Kebijakan VOC dan Pengaruhnya bagi
Rakyat Indonesia
Berikut ini kebijakan-kebijakan VOC
yang diterapkan di Indonesia.
a. Menguasai pelabuhan-pelabuhan dan
mendirikan benteng untuk melaksanakan monopoli perdagangan.
b. Melaksanakan politik devide et
impera (memecah dan menguasai) dalam rangka untuk menguasai kerajaan-kerajaan di Indonesia.
c. Untuk memperkuat kedudukannya,
perlu mengangkat seorang Gubernur Jenderal.
d. Melaksanakan sepenuhnya hak
Oktroi yang diberikan pemerintah Belanda.
e. Membangun pangkalan/markas VOC yang
semula di Banten dan Ambon, dipindah ke Jayakarta (Batavia).
f. Melaksanakan pelayaran Hongi (Hongi
tochten).
g. Adanya hak ekstirpasi, yaitu hak
untuk membinasakan tanaman rempah-rempah yang melebihi ketentuan.
h.
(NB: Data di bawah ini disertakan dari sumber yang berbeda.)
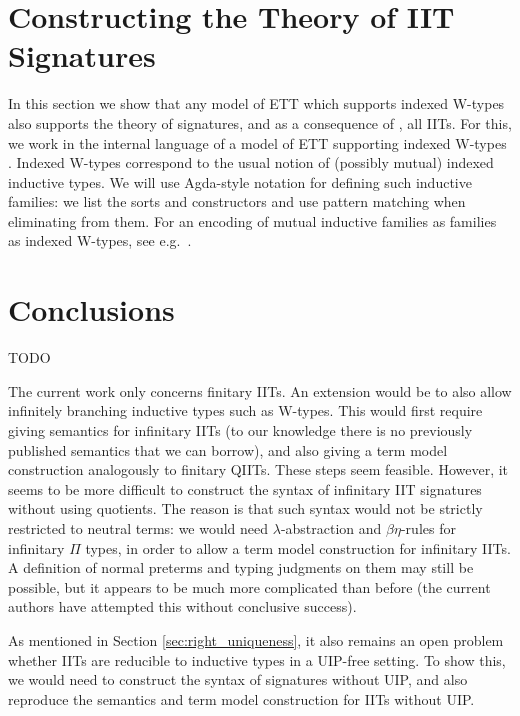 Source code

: \documentclass[a4paper,UKenglish,cleveref, autoref]{lipics-v2019}
\begin{document}

\section{Constructing the Theory of IIT Signatures}
\label{sec:ambroise}

In this section we show that any model of ETT which supports indexed
W-types also supports the theory of signatures, and as a consequence
of , all IITs. For this, we work in the internal
language of a model of ETT supporting indexed W-types
\cite{indexedcont}. Indexed W-types correspond to the usual notion of
(possibly mutual) indexed inductive types. We will use Agda-style
notation for defining such inductive families: we list the sorts and
constructors and use pattern matching when eliminating from them. For
an encoding of mutual inductive families as families as indexed
W-types, see e.g.\ \cite{mutual}.




\section{Conclusions}
\label{sec:conclusions}

TODO

The current work only concerns finitary IITs. An extension would be to also
allow infinitely branching inductive types such as W-types. This would first
require giving semantics for infinitary IITs (to our knowledge there is no
previously published semantics that we can borrow), and also giving a term model
construction analogously to finitary QIITs. These steps seem feasible. However,
it seems to be more difficult to construct the syntax of infinitary IIT
signatures without using quotients. The reason is that such syntax would not be
strictly restricted to neutral terms: we would need $\lambda$-abstraction and
$\beta\eta$-rules for infinitary $\Pi$ types, in order to allow a term model
construction for infinitary IITs. A definition of normal preterms and typing
judgments on them may still be possible, but it appears to be much more
complicated than before (the current authors have attempted this without
conclusive success).

As mentioned in Section \ref{sec:right_uniqueness}, it also remains an open
problem whether IITs are reducible to inductive types in a UIP-free setting. To
show this, we would need to construct the syntax of signatures without UIP, and
also reproduce the semantics and term model construction for IITs without UIP.





\newpage

\appendix
\end{document}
Adanya verplichte leverantie (penyerahan
wajib) dan Prianger stelsel (sistem Priangan).
Berikut ini pengaruh kebijakan VOC
bagi rakyat Indonesia.
a. Kekuasaan raja menjadi berkurang
atau bahkan didominasi secara keseluruhan oleh
VOC.
b. Wilayah kerajaan terpecah-belah
dengan melahirkan kerajaan dan penguasa baru di bawah kendali VOC.
c. Hak oktroi (istimewa) VOC,
membuat masyarakat Indonesia menjadi miskin, dan menderita.
d. Rakyat Indonesia mengenal ekonomi
uang, mengenal sistem pertahanan benteng, etika perjanjian, dan prajurit bersenjata modern (senjata api,
meriam).
e. Pelayaran Hongi, dapat dikatakan
sebagai suatu perampasan, perampokan, perbudakan, dan pembunuhan.
f. Hak ekstirpasi bagi rakyat
merupakan ancaman matinya suatu harapan atau sumber penghasilan yang bisa berlebih.